::: Available data :::

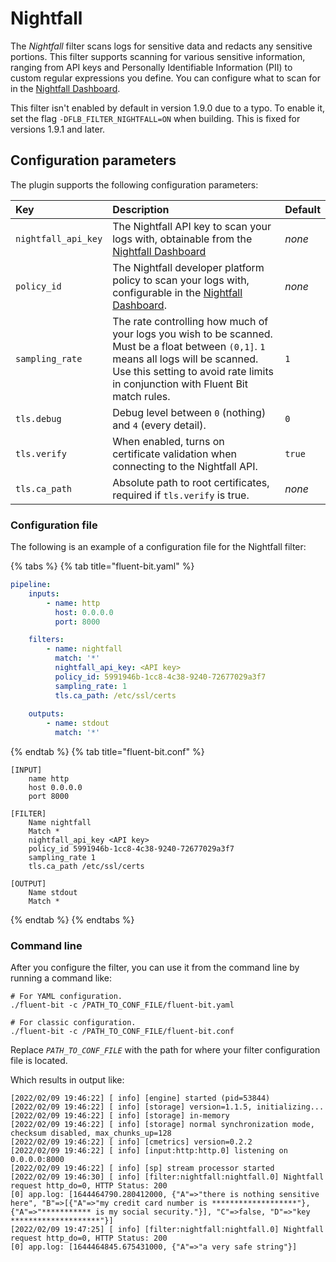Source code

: # Nightfall

The _Nightfall_ filter scans logs for sensitive data and redacts any sensitive
portions. This filter supports scanning for various sensitive information, ranging
from API keys and Personally Identifiable Information (PII) to custom regular
expressions you define. You can configure what to scan for in the
[Nightfall Dashboard](https://app.nightfall.ai).

This filter isn't enabled by default in version 1.9.0 due to a typo. To enable it,
set the flag ```-DFLB_FILTER_NIGHTFALL=ON``` when building. This is fixed for
versions 1.9.1 and later.

## Configuration parameters

The plugin supports the following configuration parameters:

| Key | Description | Default |
| :--- | :--- | :--- |
| `nightfall_api_key` | The Nightfall API key to scan your logs with, obtainable from the [Nightfall Dashboard](https://app.nightfall.ai) | _none_ |
| `policy_id` | The Nightfall developer platform policy to scan your logs with, configurable in the [Nightfall Dashboard](https://app.nightfall.ai/developer-platform/policies). | _none_ |
| `sampling_rate` | The rate controlling how much of your logs you wish to be scanned. Must be a float between `(0,1]`. `1` means all logs will be scanned. Use this setting to avoid rate limits in conjunction with Fluent Bit match rules.| `1` |
| `tls.debug` | Debug level between `0` (nothing) and `4` (every detail). | `0` |
| `tls.verify` | When enabled, turns on certificate validation when connecting to the Nightfall API. | `true` |
| `tls.ca_path` | Absolute path to root certificates, required if `tls.verify` is true. | _none_ |

### Configuration file

The following is an example of a configuration file for the Nightfall filter:

{% tabs %}
{% tab title="fluent-bit.yaml" %}

```yaml
pipeline:
    inputs:
        - name: http
          host: 0.0.0.0
          port: 8000

    filters:
        - name: nightfall
          match: '*'
          nightfall_api_key: <API key>
          policy_id: 5991946b-1cc8-4c38-9240-72677029a3f7
          sampling_rate: 1
          tls.ca_path: /etc/ssl/certs
    
    outputs:
        - name: stdout
          match: '*'
```

{% endtab %}
{% tab title="fluent-bit.conf" %}

```text
[INPUT]
    name http
    host 0.0.0.0
    port 8000

[FILTER]
    Name nightfall
    Match *
    nightfall_api_key <API key>
    policy_id 5991946b-1cc8-4c38-9240-72677029a3f7
    sampling_rate 1
    tls.ca_path /etc/ssl/certs

[OUTPUT]
    Name stdout
    Match *
```

{% endtab %}
{% endtabs %}

### Command line

After you configure the filter, you can use it from the command line by running a command like:

```shell
# For YAML configuration.
./fluent-bit -c /PATH_TO_CONF_FILE/fluent-bit.yaml

# For classic configuration.
./fluent-bit -c /PATH_TO_CONF_FILE/fluent-bit.conf
```

Replace _`PATH_TO_CONF_FILE`_ with the path for where your filter configuration file
is located.

Which results in output like:

```text
[2022/02/09 19:46:22] [ info] [engine] started (pid=53844)
[2022/02/09 19:46:22] [ info] [storage] version=1.1.5, initializing...
[2022/02/09 19:46:22] [ info] [storage] in-memory
[2022/02/09 19:46:22] [ info] [storage] normal synchronization mode, checksum disabled, max_chunks_up=128
[2022/02/09 19:46:22] [ info] [cmetrics] version=0.2.2
[2022/02/09 19:46:22] [ info] [input:http:http.0] listening on 0.0.0.0:8000
[2022/02/09 19:46:22] [ info] [sp] stream processor started
[2022/02/09 19:46:30] [ info] [filter:nightfall:nightfall.0] Nightfall request http_do=0, HTTP Status: 200
[0] app.log: [1644464790.280412000, {"A"=>"there is nothing sensitive here", "B"=>[{"A"=>"my credit card number is *******************"}, {"A"=>"*********** is my social security."}], "C"=>false, "D"=>"key ********************"}]
[2022/02/09 19:47:25] [ info] [filter:nightfall:nightfall.0] Nightfall request http_do=0, HTTP Status: 200
[0] app.log: [1644464845.675431000, {"A"=>"a very safe string"}]
```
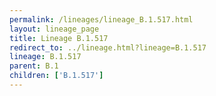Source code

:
 ```yaml
---
permalink: /lineages/lineage_B.1.517.html
layout: lineage_page
title: Lineage B.1.517
redirect_to: ../lineage.html?lineage=B.1.517
lineage: B.1.517
parent: B.1
children: ['B.1.517']
---
```

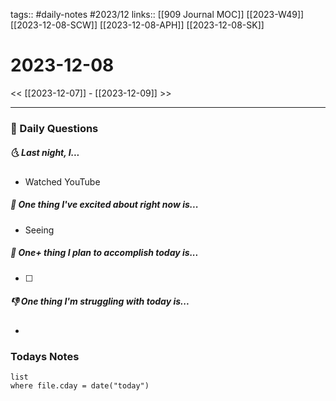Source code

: tags:: #daily-notes #2023/12 
links:: [[909 Journal MOC]] [[2023-W49]] [[2023-12-08-SCW]] [[2023-12-08-APH]] [[2023-12-08-SK]]
# 2023-12-08

<< [[2023-12-07]] - [[2023-12-09]] >>

---
### 📅 Daily Questions
##### 🌜 Last night, I...
- Watched YouTube

##### 🙌 One thing I've excited about right now is...
- Seeing 

##### 🚀 One+ thing I plan to accomplish today is...
- [ ] 

##### 👎 One thing I'm struggling with today is...
- 

### Todays Notes
```dataview
list 
where file.cday = date("today")
```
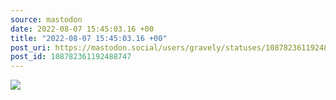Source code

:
 ```yaml
---
source: mastodon
date: 2022-08-07 15:45:03.16 +00
title: "2022-08-07 15:45:03.16 +00"
post_uri: https://mastodon.social/users/gravely/statuses/108782361192488747
post_id: 108782361192488747
---
```




![](/images/108782361093368142.jpg)

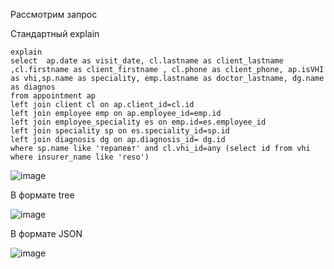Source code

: Рассмотрим запрос 

Стандартный explain
```
explain 
select  ap.date as visit_date, cl.lastname as client_lastname ,cl.firstname as client_firstname , cl.phone as client_phone, ap.isVHI as vhi,sp.name as speciality, emp.lastname as doctor_lastname, dg.name as diagnos
from appointment ap
left join client cl on ap.client_id=cl.id
left join employee emp on ap.employee_id=emp.id
left join employee_speciality es on emp.id=es.employee_id
left join speciality sp on es.speciality_id=sp.id
left join diagnosis dg on ap.diagnosis_id= dg.id 
where sp.name like 'терапевт' and cl.vhi_id=any (select id from vhi where insurer_name like 'reso')
```
![image](https://github.com/MusinRustamR/BD_Clinic/assets/126672650/6d336c51-0b4f-470f-a4ce-0c84307ad396)

В формате tree

![image](https://github.com/MusinRustamR/BD_Clinic/assets/126672650/b3f0f6f3-b135-4cc9-abe6-33db33e97123)

В формате JSON

![image](https://github.com/MusinRustamR/BD_Clinic/assets/126672650/f1dbd3c9-6422-49b2-a88f-d5fe61e011af)

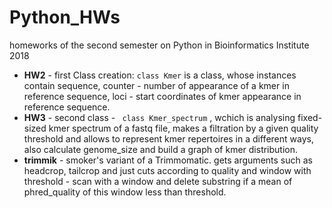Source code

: # Python_HWs
homeworks of the second semester on Python in Bioinformatics Institute 2018

* **HW2** - first Class creation: ```class Kmer``` is a class, whose instances contain sequence, counter - number of appearance of a kmer in reference sequence, loci - start coordinates of kmer appearance in reference sequence. 
* **HW3** - second class - ``` class Kmer_spectrum``` , wchich is analysing fixed-sized kmer spectrum of a fastq file, makes a filtration by a given quality threshold and allows to represent kmer repertoires in a different ways, also calculate genome_size and build a graph of kmer distribution.
* **trimmik** - smoker's variant of a Trimmomatic. gets arguments such as headcrop, tailcrop and just cuts according to quality and window with threshold - scan with a window and delete substring if a mean of phred_quality of this window less than threshold.
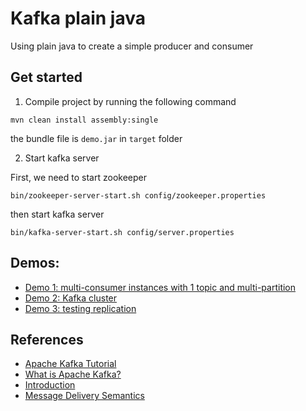 # Kafka plain java

Using plain java to create a simple producer and consumer

## Get started

1. Compile project by running the following command
```shell
mvn clean install assembly:single
```

the bundle file is `demo.jar` in `target` folder

2. Start kafka server

First, we need to start zookeeper
```shell
bin/zookeeper-server-start.sh config/zookeeper.properties
```

then start kafka server
```shell
bin/kafka-server-start.sh config/server.properties
```

## Demos:
- [Demo 1: multi-consumer instances with 1 topic and multi-partition](docs/demo-1-multi-partition.md)
- [Demo 2: Kafka cluster](docs/demo-2-kafka-cluster.md)
- [Demo 3: testing replication](docs/demo-3-testing-replication.md)

## References
- [Apache Kafka Tutorial](https://www.tutorialspoint.com/apache_kafka/index.htm)
- [What is Apache Kafka?](https://www.youtube.com/watch?v=FKgi3n-FyNU)
- [Introduction](https://kafka.apache.org/intro)
- [Message Delivery Semantics](https://kafka.apache.org/documentation/#semantics)
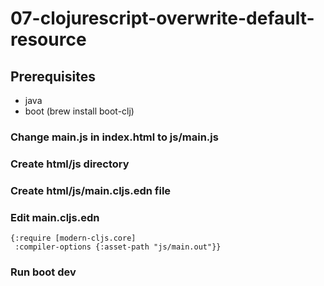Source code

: # 07-clojurescript-overwrite-default-resource

## Prerequisites
- java
- boot (brew install boot-clj)

### Change main.js in index.html to js/main.js

### Create html/js directory

### Create html/js/main.cljs.edn file

### Edit main.cljs.edn
```
{:require [modern-cljs.core]
 :compiler-options {:asset-path "js/main.out"}}
```

### Run boot dev
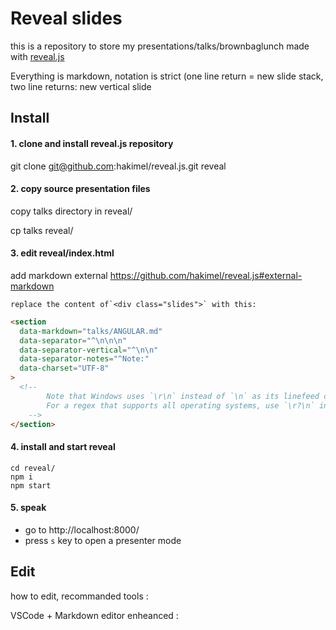 # Reveal slides

this is a repository to store my presentations/talks/brownbaglunch made with [reveal.js](https://github.com/hakimel/reveal.js)

Everything is markdown, notation is strict (one line return = new slide stack, two line returns: new vertical slide

## Install

#### 1. clone and install reveal.js repository

   git clone git@github.com:hakimel/reveal.js.git reveal

#### 2. copy source presentation files

copy talks directory in reveal/

   cp talks reveal/

#### 3. edit reveal/index.html

add markdown external https://github.com/hakimel/reveal.js#external-markdown

    replace the content of`<div class="slides">` with this:

```html
<section
  data-markdown="talks/ANGULAR.md"
  data-separator="^\n\n\n"
  data-separator-vertical="^\n\n"
  data-separator-notes="^Note:"
  data-charset="UTF-8"
>
  <!--
        Note that Windows uses `\r\n` instead of `\n` as its linefeed character.
        For a regex that supports all operating systems, use `\r?\n` instead of `\n`.
    -->
</section>
```

#### 4. install and start reveal

```
cd reveal/
npm i
npm start
```

#### 5. speak
* go to http://localhost:8000/
* press `s` key to open a presenter mode

## Edit

how to edit, recommanded tools :

VSCode + Markdown editor enheanced :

:::

* _Problem requirements_: Using the entries, return every line where the word "that" can be found.

* _Task solution_:
        Note that Windows uses `\r\n` instead of `\n` as its linefeed character.
        For a regex that supports all operating systems, use `\r?\n` instead of `\n`.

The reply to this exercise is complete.